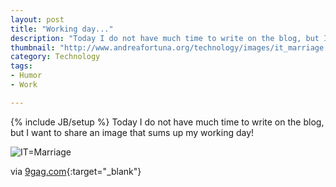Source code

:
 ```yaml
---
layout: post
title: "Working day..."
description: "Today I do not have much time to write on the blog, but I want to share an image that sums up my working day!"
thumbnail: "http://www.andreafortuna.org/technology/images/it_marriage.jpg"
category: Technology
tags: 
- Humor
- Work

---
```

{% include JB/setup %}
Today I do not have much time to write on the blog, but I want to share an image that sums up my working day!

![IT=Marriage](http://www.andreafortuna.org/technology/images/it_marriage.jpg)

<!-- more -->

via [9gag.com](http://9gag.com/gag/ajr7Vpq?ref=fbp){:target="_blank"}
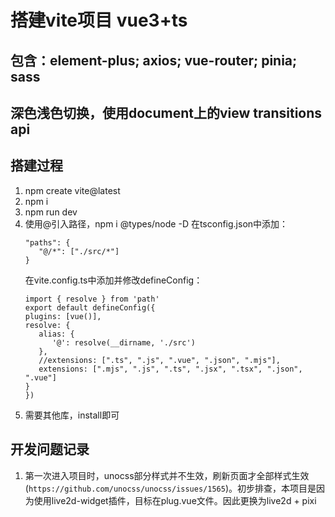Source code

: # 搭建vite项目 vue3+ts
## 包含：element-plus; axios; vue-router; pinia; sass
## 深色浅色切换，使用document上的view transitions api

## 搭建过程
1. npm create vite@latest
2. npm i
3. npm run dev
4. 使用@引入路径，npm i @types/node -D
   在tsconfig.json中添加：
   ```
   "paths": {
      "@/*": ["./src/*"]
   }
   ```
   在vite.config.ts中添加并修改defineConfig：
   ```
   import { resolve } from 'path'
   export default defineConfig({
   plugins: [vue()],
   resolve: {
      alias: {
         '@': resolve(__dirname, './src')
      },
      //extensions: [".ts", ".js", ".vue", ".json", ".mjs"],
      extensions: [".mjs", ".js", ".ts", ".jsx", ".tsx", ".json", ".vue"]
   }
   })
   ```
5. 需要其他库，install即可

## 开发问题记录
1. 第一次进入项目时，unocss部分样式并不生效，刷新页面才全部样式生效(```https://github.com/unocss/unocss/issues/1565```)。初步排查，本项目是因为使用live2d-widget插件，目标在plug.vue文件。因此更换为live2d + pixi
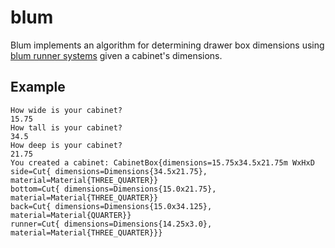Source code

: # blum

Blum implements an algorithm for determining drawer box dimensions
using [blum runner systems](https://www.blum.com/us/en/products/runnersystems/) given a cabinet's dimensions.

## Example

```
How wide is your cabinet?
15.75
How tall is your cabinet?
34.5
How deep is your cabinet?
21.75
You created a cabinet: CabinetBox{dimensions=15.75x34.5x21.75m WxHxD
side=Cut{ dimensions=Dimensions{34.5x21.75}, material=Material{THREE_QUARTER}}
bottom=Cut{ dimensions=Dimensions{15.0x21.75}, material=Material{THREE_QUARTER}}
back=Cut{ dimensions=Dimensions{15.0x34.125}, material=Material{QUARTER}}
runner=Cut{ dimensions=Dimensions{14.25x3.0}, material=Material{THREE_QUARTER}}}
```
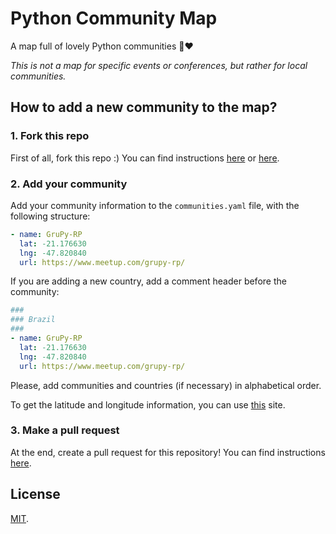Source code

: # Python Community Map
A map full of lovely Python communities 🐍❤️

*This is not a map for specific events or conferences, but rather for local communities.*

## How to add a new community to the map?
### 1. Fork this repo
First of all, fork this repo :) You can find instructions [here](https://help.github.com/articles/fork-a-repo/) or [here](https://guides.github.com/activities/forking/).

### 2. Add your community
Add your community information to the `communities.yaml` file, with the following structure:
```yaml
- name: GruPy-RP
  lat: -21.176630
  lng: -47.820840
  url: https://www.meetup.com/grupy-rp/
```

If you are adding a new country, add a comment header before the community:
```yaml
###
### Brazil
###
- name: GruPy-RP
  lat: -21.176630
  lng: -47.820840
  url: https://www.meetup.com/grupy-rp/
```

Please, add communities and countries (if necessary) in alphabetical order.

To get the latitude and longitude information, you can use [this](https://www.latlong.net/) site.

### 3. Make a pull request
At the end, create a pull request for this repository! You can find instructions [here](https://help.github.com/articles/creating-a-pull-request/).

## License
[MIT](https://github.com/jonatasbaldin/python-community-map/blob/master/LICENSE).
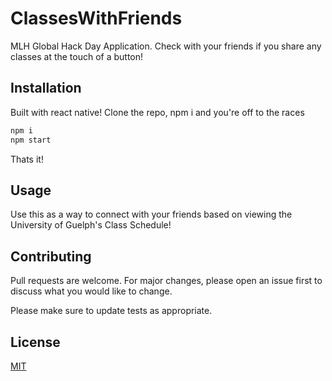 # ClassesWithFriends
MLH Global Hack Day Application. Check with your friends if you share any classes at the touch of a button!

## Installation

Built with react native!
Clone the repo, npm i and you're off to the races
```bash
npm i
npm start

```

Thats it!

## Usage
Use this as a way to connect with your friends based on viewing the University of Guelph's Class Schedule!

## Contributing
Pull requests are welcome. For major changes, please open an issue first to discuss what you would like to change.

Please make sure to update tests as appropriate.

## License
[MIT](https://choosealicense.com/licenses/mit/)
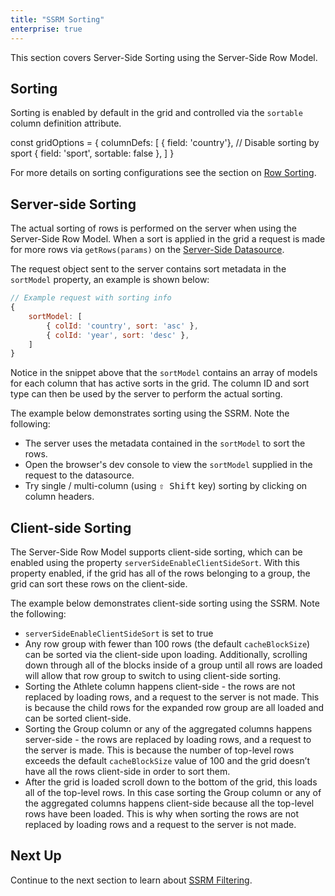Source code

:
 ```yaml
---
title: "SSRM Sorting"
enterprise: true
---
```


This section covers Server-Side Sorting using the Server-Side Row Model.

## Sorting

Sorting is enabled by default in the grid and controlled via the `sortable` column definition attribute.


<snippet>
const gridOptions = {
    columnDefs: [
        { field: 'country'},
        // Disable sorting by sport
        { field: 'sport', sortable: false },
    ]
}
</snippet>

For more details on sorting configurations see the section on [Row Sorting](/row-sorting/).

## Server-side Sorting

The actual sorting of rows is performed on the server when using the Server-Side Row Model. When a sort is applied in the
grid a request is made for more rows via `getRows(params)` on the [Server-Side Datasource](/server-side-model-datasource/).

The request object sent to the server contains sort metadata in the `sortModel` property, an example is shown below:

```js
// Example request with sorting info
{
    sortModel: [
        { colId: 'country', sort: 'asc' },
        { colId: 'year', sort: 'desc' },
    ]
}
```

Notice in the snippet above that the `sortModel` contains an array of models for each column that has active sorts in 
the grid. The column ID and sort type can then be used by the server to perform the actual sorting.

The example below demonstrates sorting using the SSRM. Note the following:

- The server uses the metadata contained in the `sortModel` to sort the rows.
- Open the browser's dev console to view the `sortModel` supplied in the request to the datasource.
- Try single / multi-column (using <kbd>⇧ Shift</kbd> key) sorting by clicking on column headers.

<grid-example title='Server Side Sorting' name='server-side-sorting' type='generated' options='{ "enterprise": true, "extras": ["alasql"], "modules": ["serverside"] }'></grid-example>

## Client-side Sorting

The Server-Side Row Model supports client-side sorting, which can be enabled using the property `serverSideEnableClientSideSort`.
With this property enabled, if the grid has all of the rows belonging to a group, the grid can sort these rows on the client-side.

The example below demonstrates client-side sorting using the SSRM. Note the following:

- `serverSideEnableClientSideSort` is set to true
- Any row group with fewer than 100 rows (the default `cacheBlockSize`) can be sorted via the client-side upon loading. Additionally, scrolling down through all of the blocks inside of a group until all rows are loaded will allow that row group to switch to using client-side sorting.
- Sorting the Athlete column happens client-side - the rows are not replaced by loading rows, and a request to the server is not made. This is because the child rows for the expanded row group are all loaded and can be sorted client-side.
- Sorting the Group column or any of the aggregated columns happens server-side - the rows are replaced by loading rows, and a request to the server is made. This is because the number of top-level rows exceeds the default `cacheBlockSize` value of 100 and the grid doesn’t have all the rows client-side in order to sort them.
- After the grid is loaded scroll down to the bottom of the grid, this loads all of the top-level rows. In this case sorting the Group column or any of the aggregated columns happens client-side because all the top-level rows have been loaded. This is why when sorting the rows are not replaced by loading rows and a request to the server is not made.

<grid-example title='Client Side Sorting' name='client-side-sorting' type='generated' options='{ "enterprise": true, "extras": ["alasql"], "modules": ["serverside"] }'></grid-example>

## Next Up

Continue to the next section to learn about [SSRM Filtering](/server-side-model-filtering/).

■ Work item:
Copy all the material exactly; omit images.

■ Solved exercise:
Source code

:
 ```yaml
---
layout: post
title: "Working day..."
description: "Today I do not have much time to write on the blog, but I want to share an image that sums up my working day!"
thumbnail: "http://www.andreafortuna.org/technology/images/it_marriage.jpg"
category: Technology
tags: 
- Humor
- Work

---
```

{% include JB/setup %}
Today I do not have much time to write on the blog, but I want to share an image that sums up my working day!

![IT=Marriage](http://www.andreafortuna.org/technology/images/it_marriage.jpg)

<!-- more -->

via [9gag.com](http://9gag.com/gag/ajr7Vpq?ref=fbp){:target="_blank"}
Source code

: # 搭建vite项目 vue3+ts
## 包含：element-plus; axios; vue-router; pinia; sass
## 深色浅色切换，使用document上的view transitions api

## 搭建过程
1. npm create vite@latest
2. npm i
3. npm run dev
4. 使用@引入路径，npm i @types/node -D
   在tsconfig.json中添加：
   ```
   "paths": {
      "@/*": ["./src/*"]
   }
   ```
   在vite.config.ts中添加并修改defineConfig：
   ```
   import { resolve } from 'path'
   export default defineConfig({
   plugins: [vue()],
   resolve: {
      alias: {
         '@': resolve(__dirname, './src')
      },
      //extensions: [".ts", ".js", ".vue", ".json", ".mjs"],
      extensions: [".mjs", ".js", ".ts", ".jsx", ".tsx", ".json", ".vue"]
   }
   })
   ```
5. 需要其他库，install即可

## 开发问题记录
1. 第一次进入项目时，unocss部分样式并不生效，刷新页面才全部样式生效(```https://github.com/unocss/unocss/issues/1565```)。初步排查，本项目是因为使用live2d-widget插件，目标在plug.vue文件。因此更换为live2d + pixi
Source code

: # blum

Blum implements an algorithm for determining drawer box dimensions
using [blum runner systems](https://www.blum.com/us/en/products/runnersystems/) given a cabinet's dimensions.

## Example

```
How wide is your cabinet?
15.75
How tall is your cabinet?
34.5
How deep is your cabinet?
21.75
You created a cabinet: CabinetBox{dimensions=15.75x34.5x21.75m WxHxD
side=Cut{ dimensions=Dimensions{34.5x21.75}, material=Material{THREE_QUARTER}}
bottom=Cut{ dimensions=Dimensions{15.0x21.75}, material=Material{THREE_QUARTER}}
back=Cut{ dimensions=Dimensions{15.0x34.125}, material=Material{QUARTER}}
runner=Cut{ dimensions=Dimensions{14.25x3.0}, material=Material{THREE_QUARTER}}}
```
Source code

: # Python Community Map
A map full of lovely Python communities 🐍❤️

*This is not a map for specific events or conferences, but rather for local communities.*

## How to add a new community to the map?
### 1. Fork this repo
First of all, fork this repo :) You can find instructions [here](https://help.github.com/articles/fork-a-repo/) or [here](https://guides.github.com/activities/forking/).

### 2. Add your community
Add your community information to the `communities.yaml` file, with the following structure:
```yaml
- name: GruPy-RP
  lat: -21.176630
  lng: -47.820840
  url: https://www.meetup.com/grupy-rp/
```

If you are adding a new country, add a comment header before the community:
```yaml
###
### Brazil
###
- name: GruPy-RP
  lat: -21.176630
  lng: -47.820840
  url: https://www.meetup.com/grupy-rp/
```

Please, add communities and countries (if necessary) in alphabetical order.

To get the latitude and longitude information, you can use [this](https://www.latlong.net/) site.

### 3. Make a pull request
At the end, create a pull request for this repository! You can find instructions [here](https://help.github.com/articles/creating-a-pull-request/).

## License
[MIT](https://github.com/jonatasbaldin/python-community-map/blob/master/LICENSE).
 # ClassesWithFriends
MLH Global Hack Day Application. Check with your friends if you share any classes at the touch of a button!

## Installation

Built with react native!
Clone the repo, npm i and you're off to the races
```bash
npm i
npm start

```

Thats it!

## Usage
Use this as a way to connect with your friends based on viewing the University of Guelph's Class Schedule!

## Contributing
Pull requests are welcome. For major changes, please open an issue first to discuss what you would like to change.

Please make sure to update tests as appropriate.

## License
[MIT](https://choosealicense.com/licenses/mit/)
Source code

:
 ```yaml
---
title: "SSRM Sorting"
enterprise: true
---
```


This section covers Server-Side Sorting using the Server-Side Row Model.

## Sorting

Sorting is enabled by default in the grid and controlled via the `sortable` column definition attribute.


<snippet>
const gridOptions = {
    columnDefs: [
        { field: 'country'},
        // Disable sorting by sport
        { field: 'sport', sortable: false },
    ]
}
</snippet>

For more details on sorting configurations see the section on [Row Sorting](/row-sorting/).

## Server-side Sorting

The actual sorting of rows is performed on the server when using the Server-Side Row Model. When a sort is applied in the
grid a request is made for more rows via `getRows(params)` on the [Server-Side Datasource](/server-side-model-datasource/).

The request object sent to the server contains sort metadata in the `sortModel` property, an example is shown below:

```js
// Example request with sorting info
{
    sortModel: [
        { colId: 'country', sort: 'asc' },
        { colId: 'year', sort: 'desc' },
    ]
}
```

Notice in the snippet above that the `sortModel` contains an array of models for each column that has active sorts in 
the grid. The column ID and sort type can then be used by the server to perform the actual sorting.

The example below demonstrates sorting using the SSRM. Note the following:

- The server uses the metadata contained in the `sortModel` to sort the rows.
- Open the browser's dev console to view the `sortModel` supplied in the request to the datasource.
- Try single / multi-column (using <kbd>⇧ Shift</kbd> key) sorting by clicking on column headers.

<grid-example title='Server Side Sorting' name='server-side-sorting' type='generated' options='{ "enterprise": true, "extras": ["alasql"], "modules": ["serverside"] }'></grid-example>

## Client-side Sorting

The Server-Side Row Model supports client-side sorting, which can be enabled using the property `serverSideEnableClientSideSort`.
With this property enabled, if the grid has all of the rows belonging to a group, the grid can sort these rows on the client-side.

The example below demonstrates client-side sorting using the SSRM. Note the following:

- `serverSideEnableClientSideSort` is set to true
- Any row group with fewer than 100 rows (the default `cacheBlockSize`) can be sorted via the client-side upon loading. Additionally, scrolling down through all of the blocks inside of a group until all rows are loaded will allow that row group to switch to using client-side sorting.
- Sorting the Athlete column happens client-side - the rows are not replaced by loading rows, and a request to the server is not made. This is because the child rows for the expanded row group are all loaded and can be sorted client-side.
- Sorting the Group column or any of the aggregated columns happens server-side - the rows are replaced by loading rows, and a request to the server is made. This is because the number of top-level rows exceeds the default `cacheBlockSize` value of 100 and the grid doesn’t have all the rows client-side in order to sort them.
- After the grid is loaded scroll down to the bottom of the grid, this loads all of the top-level rows. In this case sorting the Group column or any of the aggregated columns happens client-side because all the top-level rows have been loaded. This is why when sorting the rows are not replaced by loading rows and a request to the server is not made.

<grid-example title='Client Side Sorting' name='client-side-sorting' type='generated' options='{ "enterprise": true, "extras": ["alasql"], "modules": ["serverside"] }'></grid-example>

## Next Up

Continue to the next section to learn about [SSRM Filtering](/server-side-model-filtering/).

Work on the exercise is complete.